それでは、まだ調整がありますので、後ほど」
クラウスは報告を終えると、
席を立った。
エリシアは、ふぅ、と息を吐く。
戦いに勝った後でも、
まだまだ決めるべきことは多い。
むしろ、ここからが本番と言えた。
「エリシア陛下」
しわがれた声に、エリシアは目を向ける。
ローデンの左目には、
まだ痛々しい包帯が巻かれていた。
「わしから、お願いがあります」
「……聞きましょう」
「養生が終わったら、北に。
故郷に戻ることを、お許し頂きたいのじゃ」
ローデンの言葉に、沈黙が落ちる。
「ガルドが居なくなった今。
北の見張りは必要じゃ。……それに」
ローデンは、
懐かしいものを見る様に、目を細めた。
「それに、あそこはわしの故郷なのじゃ。
……老人の、ささやかな願い。
どうか、叶えては頂けぬかの」
「ローデン……」
遼は、それしか言えなかった。
彼には、何度も世話になった。
「寂しくなりますね」
ミレイユが、儚げに笑う。
その言葉に、
あえて、ローデンは鼻息を荒くした。
「なーに、しんみりしておるのじゃ!
これが今生の別れでもあるまいて」
「ええ。
またいつか、必ず。
もう一度、会いましょう」
いつも通りのローデンに、
エリシアは笑う。
ローデンは笑みを返すと、
大股で退室していった。
**
「セリア将軍」
エリシアは、白銀の将に声を掛けた。
セリアは黙ったまま、
エリシアへ視線を移す。
「ゲオルグ皇帝から、伝言を承っています」
「……今さら」
小さく、誰にも聞こえない声で、
セリアは呟いた。
しかし、気を取り直すと、
エリシアへ鉄面皮を向けた。
「伺いましょう」
「はい。
彼からは、一言だけ。
『大義であった』と」
その言葉に、セリアの瞳が揺れた。
小さく息を呑み込むと、
空の玉座に、一瞬だけ目を向けた。
そして。
「……確かに、聞き届けました」
溜息混じりに言うと、そのまま目を瞑った。
「……この後、セリア将軍はどうするんだ?」
遼が、ぽつりと切り出す。
「私は、見定めると言いました」
エリシアへ、真っ直ぐ顔を向ける。
「故に。
しばらくは、貴方がたと同じく、
道を歩みましょう」
「はい。
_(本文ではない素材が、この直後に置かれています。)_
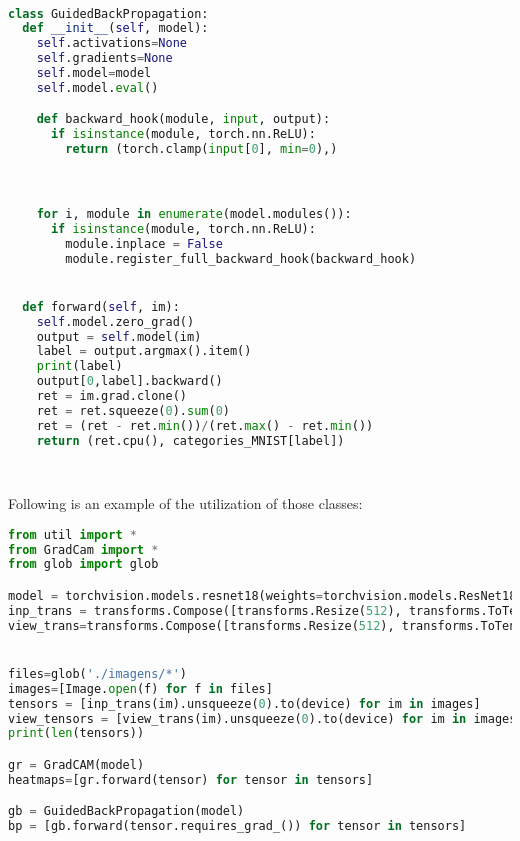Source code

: \begin{program}[H]
    \centering
    \label{code:gbp_class}
    \begin{lstlisting}[language=Python, style=wider]
        

class GuidedBackPropagation:
  def __init__(self, model):
    self.activations=None
    self.gradients=None
    self.model=model
    self.model.eval()

    def backward_hook(module, input, output):
      if isinstance(module, torch.nn.ReLU):
        return (torch.clamp(input[0], min=0),)



    for i, module in enumerate(model.modules()):
      if isinstance(module, torch.nn.ReLU):
        module.inplace = False
        module.register_full_backward_hook(backward_hook)


  def forward(self, im):
    self.model.zero_grad()
    output = self.model(im)
    label = output.argmax().item()
    print(label)
    output[0,label].backward()
    ret = im.grad.clone()
    ret = ret.squeeze(0).sum(0)
    ret = (ret - ret.min())/(ret.max() - ret.min())
    return (ret.cpu(), categories_MNIST[label])

    
    \end{lstlisting}

    \caption{GradCAM Class}

    
\end{program}

Following is an example of the utilization of those classes:

\begin{program}[H]
    \centering
    \label{code:using_gc_gbp}
    \begin{lstlisting}[language=Python, style=wider]
from util import *
from GradCam import *
from glob import glob

model = torchvision.models.resnet18(weights=torchvision.models.ResNet18_Weights.IMAGENET1K_V1).to(device).eval()
inp_trans = transforms.Compose([transforms.Resize(512), transforms.ToTensor(), transforms.Normalize(mean=[0.485, 0.456, 0.406], std=[0.229, 0.224, 0.225]),])
view_trans=transforms.Compose([transforms.Resize(512), transforms.ToTensor()])


files=glob('./imagens/*')
images=[Image.open(f) for f in files]
tensors = [inp_trans(im).unsqueeze(0).to(device) for im in images]
view_tensors = [view_trans(im).unsqueeze(0).to(device) for im in images]
print(len(tensors))

gr = GradCAM(model)
heatmaps=[gr.forward(tensor) for tensor in tensors]

gb = GuidedBackPropagation(model)
bp = [gb.forward(tensor.requires_grad_()) for tensor in tensors]

      
    \end{lstlisting}

    \caption{Utilization of the classes}
   

\end{program}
……どうか、見守っていてください」
エリシアも、神妙に頷いた。
「……かーっ、堅苦しいなぁ!」
セリアのすぐ後ろに立つレオンハルトが、
声を上げた。
「エリシアの嬢ちゃんに協力する、
素直にそう言えばいいじゃねぇか!」
「レオンハルト」
低い声が、凍りつかせる。
「お話があります」
有無を言わせぬ勢い。
レオンハルトは蒼白になりながら、
助けを求める様に机の面々へ視線を送る。
だが。
みな、力なく俯いてしまっていた。
「エリシア陛下。
私は部下と話がありますので」
セリアは、
レオンハルトの首根っこを掴むと、
悠々、退室していった。
**
「姫殿下。いえ、エリシア陛下」
やや弛緩した空気の中で、
柔らかい声が響いた。
「オルウェン司祭。
あなたにも、改めて感謝を」
「いえ。
これも全て、陛下の人徳でございます」
堂に入った礼。
いつも通り、完璧な作法だった。
「オルウェン」
遼が、何かを探る様な目線を送る。
「あんた……これからどうするんだ?」
「ふむ。そうですな」
考え込むように、顎に手を当てる。
そして。
「白状しますと。
……私は、エリシア陛下を、
利用させて頂くつもりでした」
初めて。
胸の内を暴露した。
「……おや。
皆さま、驚かないのですね」
「なんとなく、胡散臭いとは思ってたからな……。
あんたの働きが完璧すぎて、
誰も言い出せなかったけどさ」
「リョウ殿に褒められるとは、
私めも中々、捨てたものではないようですな」
「褒めてねぇよ……」
げんなりとした表情の遼に、
オルウェンは愉快そうに笑った。
「それで。
……今後はどうするおつもりですか」
ミレイユが、静かに問い直す。
「実は、ルヴァンに戻ろうかと考えております」
「ルヴァンに?」
「ええ。
あそこはまだ、完全に落ち着いてはおりません。
水運の利権を巡って、水面下での争いが、
まだまだ続きそうです。
……私めが、なんとか収めて差し上げようかと」
「それ、美味しいとこだけ頂く!って
言ってるのと変わらないからな……」
「解釈は、どうぞご自由になさってください」
あくまで、オルウェンは微笑んだまま。
「オルウェン司祭」
エリシアの静かな声が落ちた。
「あなたには、思うところが無い訳ではありません。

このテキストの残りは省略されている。